Youth, the last composition written, and the last to be unearthed, fell out of a folder of blank manuscript paper. I have no memory of writing the last two thirds of it. The beginning was devised on my parent’s spinet piano pre-1974. It is based on an extremely uncomplicated motif repeated throughout, an accompaniment of broken chords played left-hand and right-hand, ascending and descending, mirroring one another. The piece is structured as a flashback: the opening minor section represents old age, after which the music guides us through a golden portal to the past.

The Travelogue is made of sketches from a barely begun sonata found in Mary Ellen Desmond’s piano bench. At the time I left it, I assumed the sections were too disparate, yet in 2016, as I entered them into the notation software, they strung together with little effort to form a complete work. I titled it Travelogue for its journey through the different parts. I remember attempting to compose in my head for the first time, rather than on the keyboard.

The Histories were written in the order in which they appear. The musical forms and titles are not to be taken literally, but are meant as playful, humorous interpretations, or pastiche.

Fond memories of a summer job playing in a band shell with the Springfield, Vermont Town Band left me with a strong impression of the marches of John Phillips Sousa. My March, a departure from the traditional form, is built loosely around a narrative. The first section, opening with a fanfare, signals we are in the military. Sousa’s marches typically included a subdued middle section called a “trio.” Its antecedents lie in baroque movements played by three instruments. My trio section has three “voices,” and is meant to portray the sleep of a single soldier whose dreams of home are interrupted by the echoes of calling trumpets. An alarm wakens him and a skirmish ensues, ominously drowning out the dream motif. The “marching” resumes.

Humoresque. Comic fluff. I love the term Humoresque, and wanted to use it to write something fast and light. I’m fond of dissonance and I use it throughout all the pieces for both dramatic and humorous effect, but here it is used strictly for the latter. A short passage, meant to be played badly as though by a child includes two instances of purposeful “wrong” notes.

The short Poem is an exercise in expressing the most emotion with the sparest brevity. It is dedicated posthumously to a dear friend who avidly followed this project from the beginning.

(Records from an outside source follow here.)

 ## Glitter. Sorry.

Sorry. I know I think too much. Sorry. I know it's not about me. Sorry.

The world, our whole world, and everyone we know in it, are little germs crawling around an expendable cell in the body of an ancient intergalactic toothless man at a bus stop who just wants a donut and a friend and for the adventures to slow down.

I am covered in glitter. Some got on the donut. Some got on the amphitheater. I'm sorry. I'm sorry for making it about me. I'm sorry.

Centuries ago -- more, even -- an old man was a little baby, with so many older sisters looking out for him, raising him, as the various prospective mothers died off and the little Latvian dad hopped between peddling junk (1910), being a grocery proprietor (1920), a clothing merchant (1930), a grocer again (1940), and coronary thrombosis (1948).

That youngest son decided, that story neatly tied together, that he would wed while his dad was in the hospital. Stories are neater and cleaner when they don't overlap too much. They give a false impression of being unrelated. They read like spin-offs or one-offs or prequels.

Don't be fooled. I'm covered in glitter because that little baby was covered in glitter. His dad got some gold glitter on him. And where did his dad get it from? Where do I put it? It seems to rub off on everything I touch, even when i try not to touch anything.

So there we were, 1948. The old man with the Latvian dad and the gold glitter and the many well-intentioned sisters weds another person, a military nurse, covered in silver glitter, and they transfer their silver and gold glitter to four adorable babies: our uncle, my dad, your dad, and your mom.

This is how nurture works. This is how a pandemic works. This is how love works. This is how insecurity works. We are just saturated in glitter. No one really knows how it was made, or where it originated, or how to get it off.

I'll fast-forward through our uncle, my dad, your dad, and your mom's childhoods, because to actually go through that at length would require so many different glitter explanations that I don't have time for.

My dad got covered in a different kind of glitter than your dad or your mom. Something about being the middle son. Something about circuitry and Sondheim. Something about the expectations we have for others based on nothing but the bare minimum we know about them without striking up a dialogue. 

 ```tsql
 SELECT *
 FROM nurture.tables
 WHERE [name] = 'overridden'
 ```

While the term Pastorale might suggest a peaceful idyll, I’m once again coloring outside the lines. Strictly speaking, a pastorale denotes a composition evocative of rural life. I imagined shepherd folk gathering on a hillside for an alfresco meal. But hidden in the trees is Pan, the ancient half-goat god of the wild, flocks, rustic music, and impromptus, who causes the unsuspecting group to erupt into a frenzied dance.

The Waltz I like to think plays at being a waltz. It is essentially a comic work. It contains several musical jokes, not the least of which is the opening, written in 4/4 time, rather than 3/4 waltz time. To my delight, this elicited a laugh from Tom Lawton when he first heard it. With the simplest of melodies, I wanted to see if I could sustain the momentum of a dance, keeping the ball in the air, as it were, throughout.

Passacaglia is an old musical form that is distinguished by a serious character, often based on a bass-ostinato, written in triple meter. Mine is mostly in 12/8, a compound, quadruple time signature with four strong beats in each measure. Like this: 1…&…a…2…&…a…3…&…a…4…&…a.

The Overture, appearing ironically at the end of the suite, was inspired by Leonard Bernstein’s Overture to Candide. It’s upbeat and funny, and contains tone clusters: chords played in the lower register with six adjacent keys, like with a fist, used as a percussive effect. Its uncomplicated ending, my favorite, wraps up the Histories with a question mark.

Largo is an Italian musical term used to indicate a slow tempo with a sense of expansiveness and breadth. I discarded mine long ago as too maudlin and cloying, but it has emerged as a favorite among many. It was left without a proper ending, which I scavenged from within the piece itself. I made only the slightest alterations in all the works, although in the Largo some impossible fingerings had to be revised.

Farce refers to the stage. “A comic work using buffoonery and horseplay and typically including crude characterization and ludicrously improbable situations” (The Oxford English Dictionary). It is my Frankenstein monster, a kind of conglomeration of foolish ideas built around the opening phrase, which repeats, introducing the different sections, and finally ends the work.